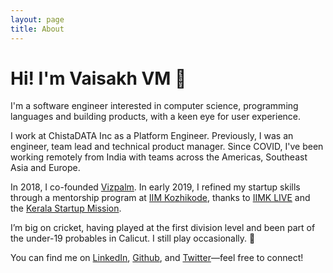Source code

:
 ```yaml
---
layout: page 
title: About
---
```


# Hi! I'm Vaisakh VM 👋

I'm a software engineer interested in computer science, programming languages and building products, with a keen eye for user experience.

I work at ChistaDATA Inc as a Platform Engineer. Previously, I was an engineer, team lead and technical product manager. Since COVID, I've been working remotely from India	with teams across the Americas, Southeast Asia and Europe.

In 2018, I co-founded [Vizpalm](https://www.linkedin.com/company/vizpalm). In early 2019, I refined my startup skills through a mentorship program at [IIM Kozhikode](https://twitter.com/IIMKozhikode), thanks to [IIMK LIVE](https://twitter.com/iimk_live) and the [Kerala Startup Mission](https://twitter.com/startup_mission).

I’m big on cricket, having played at the first division level and been part of the under-19 probables in Calicut. I still play occasionally. 🏏

You can find me on [LinkedIn](https://linkedin.in/in/vaisakhvm), [Github](https://github.com/vaisakhvm), and [Twitter](https://twitter.com/vaisakhvm)—feel free to connect!
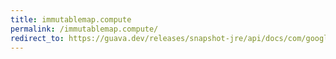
 ```yaml
---
title: immutablemap.compute
permalink: /immutablemap.compute/
redirect_to: https://guava.dev/releases/snapshot-jre/api/docs/com/google/common/collect/ImmutableMap.html#compute-K-java.util.function.BiFunction-
---
```

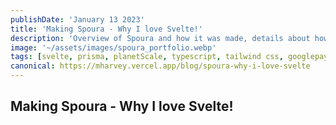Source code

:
 ```yaml
---
publishDate: 'January 13 2023'
title: 'Making Spoura - Why I love Svelte!'
description: 'Overview of Spoura and how it was made, details about how svelte is a joy to work with.'
image: '~/assets/images/spoura_portfolio.webp'
tags: [svelte, prisma, planetScale, typescript, tailwind css, googlepay]
canonical: https://mharvey.vercel.app/blog/spoura-why-i-love-svelte
---
```


## Making Spoura - Why I love Svelte!
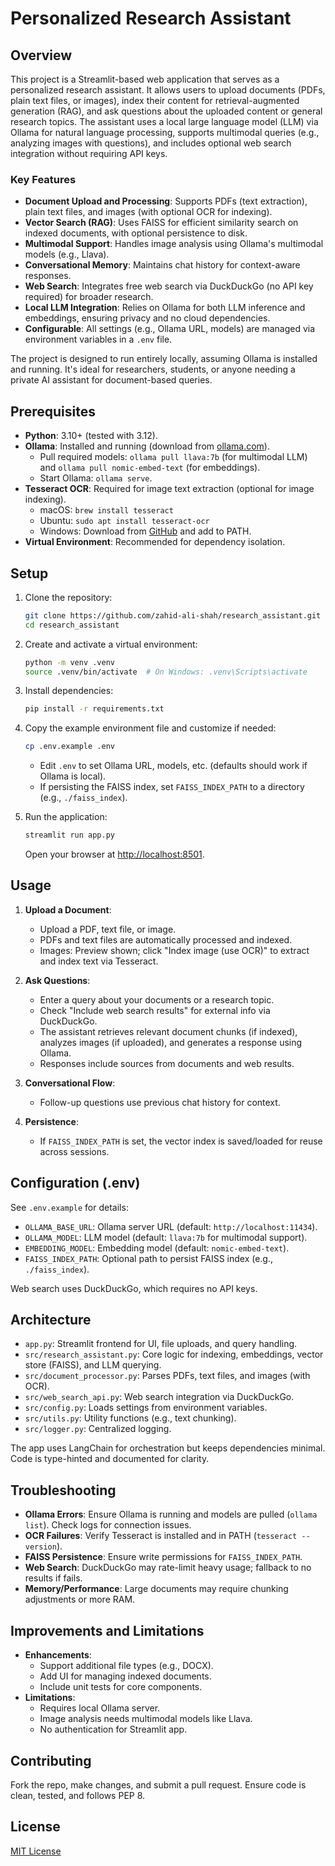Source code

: # Personalized Research Assistant

## Overview

This project is a Streamlit-based web application that serves as a personalized research assistant. It allows users to upload documents (PDFs, plain text files, or images), index their content for retrieval-augmented generation (RAG), and ask questions about the uploaded content or general research topics. The assistant uses a local large language model (LLM) via Ollama for natural language processing, supports multimodal queries (e.g., analyzing images with questions), and includes optional web search integration without requiring API keys.

### Key Features
- **Document Upload and Processing**: Supports PDFs (text extraction), plain text files, and images (with optional OCR for indexing).
- **Vector Search (RAG)**: Uses FAISS for efficient similarity search on indexed documents, with optional persistence to disk.
- **Multimodal Support**: Handles image analysis using Ollama's multimodal models (e.g., Llava).
- **Conversational Memory**: Maintains chat history for context-aware responses.
- **Web Search**: Integrates free web search via DuckDuckGo (no API key required) for broader research.
- **Local LLM Integration**: Relies on Ollama for both LLM inference and embeddings, ensuring privacy and no cloud dependencies.
- **Configurable**: All settings (e.g., Ollama URL, models) are managed via environment variables in a `.env` file.

The project is designed to run entirely locally, assuming Ollama is installed and running. It's ideal for researchers, students, or anyone needing a private AI assistant for document-based queries.

## Prerequisites
- **Python**: 3.10+ (tested with 3.12).
- **Ollama**: Installed and running (download from [ollama.com](https://ollama.com)).
  - Pull required models: `ollama pull llava:7b` (for multimodal LLM) and `ollama pull nomic-embed-text` (for embeddings).
  - Start Ollama: `ollama serve`.
- **Tesseract OCR**: Required for image text extraction (optional for image indexing).
  - macOS: `brew install tesseract`
  - Ubuntu: `sudo apt install tesseract-ocr`
  - Windows: Download from [GitHub](https://github.com/UB-Mannheim/tesseract/wiki) and add to PATH.
- **Virtual Environment**: Recommended for dependency isolation.

## Setup
1. Clone the repository:
   ```bash
   git clone https://github.com/zahid-ali-shah/research_assistant.git
   cd research_assistant
   ```

2. Create and activate a virtual environment:
   ```bash
   python -m venv .venv
   source .venv/bin/activate  # On Windows: .venv\Scripts\activate
   ```

3. Install dependencies:
   ```bash
   pip install -r requirements.txt
   ```

4. Copy the example environment file and customize if needed:
   ```bash
   cp .env.example .env
   ```
   - Edit `.env` to set Ollama URL, models, etc. (defaults should work if Ollama is local).
   - If persisting the FAISS index, set `FAISS_INDEX_PATH` to a directory (e.g., `./faiss_index`).

5. Run the application:
   ```bash
   streamlit run app.py
   ```
   Open your browser at [http://localhost:8501](http://localhost:8501).

## Usage
1. **Upload a Document**:
   - Upload a PDF, text file, or image.
   - PDFs and text files are automatically processed and indexed.
   - Images: Preview shown; click "Index image (use OCR)" to extract and index text via Tesseract.

2. **Ask Questions**:
   - Enter a query about your documents or a research topic.
   - Check "Include web search results" for external info via DuckDuckGo.
   - The assistant retrieves relevant document chunks (if indexed), analyzes images (if uploaded), and generates a response using Ollama.
   - Responses include sources from documents and web results.

3. **Conversational Flow**:
   - Follow-up questions use previous chat history for context.

4. **Persistence**:
   - If `FAISS_INDEX_PATH` is set, the vector index is saved/loaded for reuse across sessions.

## Configuration (.env)
See `.env.example` for details:
- `OLLAMA_BASE_URL`: Ollama server URL (default: `http://localhost:11434`).
- `OLLAMA_MODEL`: LLM model (default: `llava:7b` for multimodal support).
- `EMBEDDING_MODEL`: Embedding model (default: `nomic-embed-text`).
- `FAISS_INDEX_PATH`: Optional path to persist FAISS index (e.g., `./faiss_index`).

Web search uses DuckDuckGo, which requires no API keys.

## Architecture
- `app.py`: Streamlit frontend for UI, file uploads, and query handling.
- `src/research_assistant.py`: Core logic for indexing, embeddings, vector store (FAISS), and LLM querying.
- `src/document_processor.py`: Parses PDFs, text files, and images (with OCR).
- `src/web_search_api.py`: Web search integration via DuckDuckGo.
- `src/config.py`: Loads settings from environment variables.
- `src/utils.py`: Utility functions (e.g., text chunking).
- `src/logger.py`: Centralized logging.

The app uses LangChain for orchestration but keeps dependencies minimal. Code is type-hinted and documented for clarity.

## Troubleshooting
- **Ollama Errors**: Ensure Ollama is running and models are pulled (`ollama list`). Check logs for connection issues.
- **OCR Failures**: Verify Tesseract is installed and in PATH (`tesseract --version`).
- **FAISS Persistence**: Ensure write permissions for `FAISS_INDEX_PATH`.
- **Web Search**: DuckDuckGo may rate-limit heavy usage; fallback to no results if fails.
- **Memory/Performance**: Large documents may require chunking adjustments or more RAM.

## Improvements and Limitations
- **Enhancements**:
  - Support additional file types (e.g., DOCX).
  - Add UI for managing indexed documents.
  - Include unit tests for core components.
- **Limitations**:
  - Requires local Ollama server.
  - Image analysis needs multimodal models like Llava.
  - No authentication for Streamlit app.

## Contributing
Fork the repo, make changes, and submit a pull request. Ensure code is clean, tested, and follows PEP 8.

## License
[MIT License](LICENSE)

+===+

[Task goal] Leave out the pictures, then give all the records again exactly.

[Completed exercise]
Source code

:
 ```yaml
---
layout: page 
title: About
---
```


# Hi! I'm Vaisakh VM 👋

I'm a software engineer interested in computer science, programming languages and building products, with a keen eye for user experience.

I work at ChistaDATA Inc as a Platform Engineer. Previously, I was an engineer, team lead and technical product manager. Since COVID, I've been working remotely from India	with teams across the Americas, Southeast Asia and Europe.

In 2018, I co-founded [Vizpalm](https://www.linkedin.com/company/vizpalm). In early 2019, I refined my startup skills through a mentorship program at [IIM Kozhikode](https://twitter.com/IIMKozhikode), thanks to [IIMK LIVE](https://twitter.com/iimk_live) and the [Kerala Startup Mission](https://twitter.com/startup_mission).

I’m big on cricket, having played at the first division level and been part of the under-19 probables in Calicut. I still play occasionally. 🏏

You can find me on [LinkedIn](https://linkedin.in/in/vaisakhvm), [Github](https://github.com/vaisakhvm), and [Twitter](https://twitter.com/vaisakhvm)—feel free to connect!
 ```yaml
---
title: immutablemap.compute
permalink: /immutablemap.compute/
redirect_to: https://guava.dev/releases/snapshot-jre/api/docs/com/google/common/collect/ImmutableMap.html#compute-K-java.util.function.BiFunction-
---
```

Source code

:
 ```yaml
---
publishDate: 'January 13 2023'
title: 'Making Spoura - Why I love Svelte!'
description: 'Overview of Spoura and how it was made, details about how svelte is a joy to work with.'
image: '~/assets/images/spoura_portfolio.webp'
tags: [svelte, prisma, planetScale, typescript, tailwind css, googlepay]
canonical: https://mharvey.vercel.app/blog/spoura-why-i-love-svelte
---
```


## Making Spoura - Why I love Svelte!
Source code

: # Personalized Research Assistant

## Overview

This project is a Streamlit-based web application that serves as a personalized research assistant. It allows users to upload documents (PDFs, plain text files, or images), index their content for retrieval-augmented generation (RAG), and ask questions about the uploaded content or general research topics. The assistant uses a local large language model (LLM) via Ollama for natural language processing, supports multimodal queries (e.g., analyzing images with questions), and includes optional web search integration without requiring API keys.

### Key Features
- **Document Upload and Processing**: Supports PDFs (text extraction), plain text files, and images (with optional OCR for indexing).
- **Vector Search (RAG)**: Uses FAISS for efficient similarity search on indexed documents, with optional persistence to disk.
- **Multimodal Support**: Handles image analysis using Ollama's multimodal models (e.g., Llava).
- **Conversational Memory**: Maintains chat history for context-aware responses.
- **Web Search**: Integrates free web search via DuckDuckGo (no API key required) for broader research.
- **Local LLM Integration**: Relies on Ollama for both LLM inference and embeddings, ensuring privacy and no cloud dependencies.
- **Configurable**: All settings (e.g., Ollama URL, models) are managed via environment variables in a `.env` file.

The project is designed to run entirely locally, assuming Ollama is installed and running. It's ideal for researchers, students, or anyone needing a private AI assistant for document-based queries.

## Prerequisites
- **Python**: 3.10+ (tested with 3.12).
- **Ollama**: Installed and running (download from [ollama.com](https://ollama.com)).
  - Pull required models: `ollama pull llava:7b` (for multimodal LLM) and `ollama pull nomic-embed-text` (for embeddings).
  - Start Ollama: `ollama serve`.
- **Tesseract OCR**: Required for image text extraction (optional for image indexing).
  - macOS: `brew install tesseract`
  - Ubuntu: `sudo apt install tesseract-ocr`
  - Windows: Download from [GitHub](https://github.com/UB-Mannheim/tesseract/wiki) and add to PATH.
- **Virtual Environment**: Recommended for dependency isolation.

## Setup
1. Clone the repository:
   ```bash
   git clone https://github.com/zahid-ali-shah/research_assistant.git
   cd research_assistant
   ```

2. Create and activate a virtual environment:
   ```bash
   python -m venv .venv
   source .venv/bin/activate  # On Windows: .venv\Scripts\activate
   ```

3. Install dependencies:
   ```bash
   pip install -r requirements.txt
   ```

4. Copy the example environment file and customize if needed:
   ```bash
   cp .env.example .env
   ```
   - Edit `.env` to set Ollama URL, models, etc. (defaults should work if Ollama is local).
   - If persisting the FAISS index, set `FAISS_INDEX_PATH` to a directory (e.g., `./faiss_index`).

5. Run the application:
   ```bash
   streamlit run app.py
   ```
   Open your browser at [http://localhost:8501](http://localhost:8501).

## Usage
1. **Upload a Document**:
   - Upload a PDF, text file, or image.
   - PDFs and text files are automatically processed and indexed.
   - Images: Preview shown; click "Index image (use OCR)" to extract and index text via Tesseract.

2. **Ask Questions**:
   - Enter a query about your documents or a research topic.
   - Check "Include web search results" for external info via DuckDuckGo.
   - The assistant retrieves relevant document chunks (if indexed), analyzes images (if uploaded), and generates a response using Ollama.
   - Responses include sources from documents and web results.

3. **Conversational Flow**:
   - Follow-up questions use previous chat history for context.

4. **Persistence**:
   - If `FAISS_INDEX_PATH` is set, the vector index is saved/loaded for reuse across sessions.

## Configuration (.env)
See `.env.example` for details:
- `OLLAMA_BASE_URL`: Ollama server URL (default: `http://localhost:11434`).
- `OLLAMA_MODEL`: LLM model (default: `llava:7b` for multimodal support).
- `EMBEDDING_MODEL`: Embedding model (default: `nomic-embed-text`).
- `FAISS_INDEX_PATH`: Optional path to persist FAISS index (e.g., `./faiss_index`).

Web search uses DuckDuckGo, which requires no API keys.

## Architecture
- `app.py`: Streamlit frontend for UI, file uploads, and query handling.
- `src/research_assistant.py`: Core logic for indexing, embeddings, vector store (FAISS), and LLM querying.
- `src/document_processor.py`: Parses PDFs, text files, and images (with OCR).
- `src/web_search_api.py`: Web search integration via DuckDuckGo.
- `src/config.py`: Loads settings from environment variables.
- `src/utils.py`: Utility functions (e.g., text chunking).
- `src/logger.py`: Centralized logging.

The app uses LangChain for orchestration but keeps dependencies minimal. Code is type-hinted and documented for clarity.

## Troubleshooting
- **Ollama Errors**: Ensure Ollama is running and models are pulled (`ollama list`). Check logs for connection issues.
- **OCR Failures**: Verify Tesseract is installed and in PATH (`tesseract --version`).
- **FAISS Persistence**: Ensure write permissions for `FAISS_INDEX_PATH`.
- **Web Search**: DuckDuckGo may rate-limit heavy usage; fallback to no results if fails.
- **Memory/Performance**: Large documents may require chunking adjustments or more RAM.

## Improvements and Limitations
- **Enhancements**:
  - Support additional file types (e.g., DOCX).
  - Add UI for managing indexed documents.
  - Include unit tests for core components.
- **Limitations**:
  - Requires local Ollama server.
  - Image analysis needs multimodal models like Llava.
  - No authentication for Streamlit app.

## Contributing
Fork the repo, make changes, and submit a pull request. Ensure code is clean, tested, and follows PEP 8.

## License
[MIT License](LICENSE)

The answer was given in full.